WOMENSST 187 - Gender, Sexuality and Culture (Formerly Intro to Women’s Studies)
Banu Subramaniam
Monday, Wednesday  10:10-11:00 a.m.

Placing women’s experiences at the center of interpretation, this class introduces basic concepts and key areas of gender both historically and contemporaneously.  It is an inter-disciplinary, trans-disciplinary, and cross cultural study of gender as well as an overview of theoretical perspectives of its intersection with other social constructs of difference (race/ethnicity, class, sexuality, and age).  We will move beyond the theme of “gender difference” and examine the ongoing debate about the politics of gender inequality and inequity in our societies and cultures.  Students will engage in critical reading and thinking about these interlocking systems which have shaped and influenced the historical, cultural, social, political, and economical contexts of our lives.  Specific attention will be given to resistance of those gendered inequalities, and the various ways that social movements have created new systems of change by engaging in national and global transformational politics.  Lecture, discussion.  Gen Ed IU   H187 – Honors Colloq

WOMENSST 187F - Gender, Sexuality and Culture (formerly Intro to Women’s Studies)
Alexandrina Deschamps
Tuesday, Thursday 9:30-10:45 a.m.

Faculty in Residence RAP course with collaborative/research/community project.  Same general description as WOMENSST 187.  Taught in Emily Dickinson Residence Hall, Orchard Hill.  Gen Ed IU

WOMENSST 201 - Gender and Difference: Critical Analyses (formerly Critical Perspectives)
Tuesday, Thursday  9:30-10:45 a.m.  - Mitch Boucher                                         
Tuesday, Thursday 1:00-2:15 p.m. - Jolane Flanigan

Introduction to fundamental questions and concepts of feminist thought and to the basic intellectual tools of analysis integrating economic and cultural imperialism, gender, class, race, and sexual orientation.  Also addresses the multifaceted dimensions of women’s lived experiences within a global context.
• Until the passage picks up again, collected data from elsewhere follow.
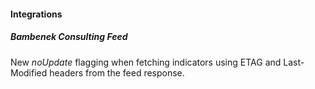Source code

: #### Integrations
##### Bambenek Consulting Feed
New *noUpdate* flagging when fetching indicators using ETAG and Last-Modified headers from the feed response.
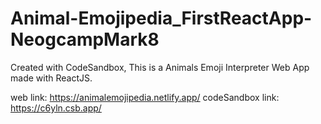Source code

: # Animal-Emojipedia_FirstReactApp-NeogcampMark8
Created with CodeSandbox, This is a Animals Emoji Interpreter Web App made with ReactJS.

web link: https://animalemojipedia.netlify.app/ 
codeSandbox link: https://c6yln.csb.app/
WOMENSST 294D - Intro to Sexuality Studies
Mitch Boucher
Tuesday, Thursday 1:00-2:15 p.m.

This course will help students to understand how the field of critical sexuality studies has emerged within Women's and Feminist Studies in the US over the past twenty years.  Reading both scholarly and non-academic texts, students will learn to identify key historical moments, social movements, and writers that have shaped the field.  This course will have a US-focus.

WOMENSST 297K – What’s Cooking? Women, Gender & Food Practices
Arlene Avakian
Tuesday, Thursday 2:30-3:45 p.m.

Who is cooking what, for whom, under what conditions, and does it matter? Are we what we eat? A daily activity all of us must do and have done since the day we were born, eating plays a role in constructing our identities and the worlds we live in. Food is now a “hot” academic topic. Over the last decade there has been a virtual explosion of interdisciplinary scholarship on the many aspects of food practices. Using some of this exciting new work, this course will examine the complex interplay of food and the construction of identities and social structures. Focusing on women and gender within the contexts of race, class, and sexuality, we will explore food practices historically both domestically and in and larger social structures including the global context. We will use historical and social analyses as well as memoir and fiction to explore these issues. Come with your appetites.
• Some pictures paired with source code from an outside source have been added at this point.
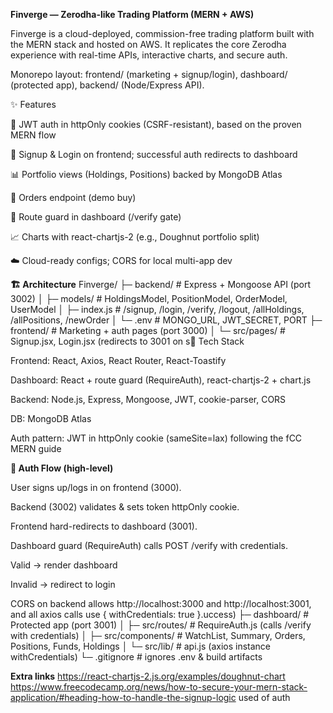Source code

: <b>Finverge — Zerodha-like Trading Platform (MERN + AWS)</b>

Finverge is a cloud-deployed, commission-free trading platform built with the MERN stack and hosted on AWS. It replicates the core Zerodha experience with real-time APIs, interactive charts, and secure auth.

Monorepo layout: frontend/ (marketing + signup/login), dashboard/ (protected app), backend/ (Node/Express API).

✨ Features

🔐 JWT auth in httpOnly cookies (CSRF-resistant), based on the proven MERN flow

👤 Signup & Login on frontend; successful auth redirects to dashboard

📊 Portfolio views (Holdings, Positions) backed by MongoDB Atlas

🧾 Orders endpoint (demo buy)

🧭 Route guard in dashboard (/verify gate)

📈 Charts with react-chartjs-2 (e.g., Doughnut portfolio split)

☁️ Cloud-ready configs; CORS for local multi-app dev

<b>🏗️ Architecture</b>
Finverge/
├─ backend/            # Express + Mongoose API (port 3002)
│  ├─ models/          # HoldingsModel, PositionModel, OrderModel, UserModel
│  ├─ index.js         # /signup, /login, /verify, /logout, /allHoldings, /allPositions, /newOrder
│  └─ .env             # MONGO_URL, JWT_SECRET, PORT
├─ frontend/           # Marketing + auth pages (port 3000)
│  └─ src/pages/       # Signup.jsx, Login.jsx (redirects to 3001 on s🧪 Tech Stack

Frontend: React, Axios, React Router, React-Toastify

Dashboard: React + route guard (RequireAuth), react-chartjs-2 + chart.js

Backend: Node.js, Express, Mongoose, JWT, cookie-parser, CORS

DB: MongoDB Atlas

Auth pattern: JWT in httpOnly cookie (sameSite=lax) following the fCC MERN guide

<b>🔐 Auth Flow (high-level)</b>

User signs up/logs in on frontend (3000).

Backend (3002) validates & sets token httpOnly cookie.

Frontend hard-redirects to dashboard (3001).

Dashboard guard (RequireAuth) calls POST /verify with credentials.

Valid → render dashboard

Invalid → redirect to login

CORS on backend allows http://localhost:3000 and http://localhost:3001, and all axios calls use { withCredentials: true }.uccess)
├─ dashboard/          # Protected app (port 3001)
│  ├─ src/routes/      # RequireAuth.js (calls /verify with credentials)
│  ├─ src/components/  # WatchList, Summary, Orders, Positions, Funds, Holdings
│  └─ src/lib/         # api.js (axios instance withCredentials)
└─ .gitignore          # ignores .env & build artifacts



<b>Extra links</b>
https://react-chartjs-2.js.org/examples/doughnut-chart 
https://www.freecodecamp.org/news/how-to-secure-your-mern-stack-application/#heading-how-to-handle-the-signup-logic used of auth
WOMENSST 391W - Writing for Women, Gender, Sexuality Studies
Laura Heston
Monday, Wednesday, Friday  11:15-12:05 p.m.

Course acquaints students with the many genres of writing within Women’s Studies and is structured around a set of readings selected to represent a large variety of stylist approaches including scholarly writings in a number of fields, book and film reviews, journal writing, letters to the editor, zines, web pages, personal and self-reflexive prose, newsletter prose, and conference reports. The readings will be short, and each will b e intended to serve as a model of it’s kind to be analyzed, emulated, and/or critiqued. The course allows students to hone skills on modes of expository writing and argumentation useful for research and writing in a variety of fields. Fulfills University’s Junior Year Writing Requirement. Offered fall semester only.

WOMENSST 394H - Critical Race Feminisms                                                           
Alexandrina Deschamps
Tuesday, Thursday 1:00-2:15 p.m.

This course will explore the intersection of race and gender and other components of social identity from an interdisciplinary perspective. It will address and respond to the unique challenges of the inter and intra relationships of women of color with feminism, locally and globally. One of the tasks will be to (re)-visit, (re)-vision, (re)-counter existing theories and bodies of knowledge, as well as analyze how historical and contemporary realities of women of color are profoundly influenced by a legacy of structural inequalities that is neither linear nor logical. The approach to this course will be to pay particular attention to critical analysis and the importance of understanding and applying knowledge - not just "knowing". We will explore a range of activist practices of resistance and their practical applications. By the end of the semester students should be able to have mastered arguments regarding a number of Critical Race Feminist themes and issues with sensitivity, eloquence, and grounded analysis. This course fulfills the theory requirement for majors or the women of color requirement (inside or outside) but cannot fulfill both requirements. This course is not for first year students.

WOMENSST 397L - Social Construction of Whiteness:  Women and Gender
Arlene Avakian
Tuesday, Thursday 2:30-3:45 p.m.

Designed for students who have some familiarity with the historical, economic and political bases of racism, this course will explore the social construction of whiteness, its interaction with gender, and historical and contemporary political resistance to white privilege.  Goals of the course are:  1. to gain an understanding of the historical, economic and political forces that constrcut and maintain whiteness; 2. to explore the mechanisms which insure that whiteness is experienced as the norm and not as a race; 3. to explore the relationships between the constructions of whiteness and gender; 4. to foster students' ability to position themselves on the multiple axes of race, gender, class, and sexuality and to help them gain an understanding of the role they play in maintaining the privileges they have; 5. to explore effective action to challenge white privilege.

WOMENSST 697 - Sexuality and Postcolonial Theory
Svati Shah
Tuesday 4:00-6:30 p.m.

 This course will consist of readings that focus on the intersections of critical sexuality studies and postcolonial theory, with a focus on Asia and Africa.  Building on scholarly work in each field, the course will provide a theoretical foundation for students seeking to understand the potentials and pitfalls of studying sexuality in postcolonial contexts.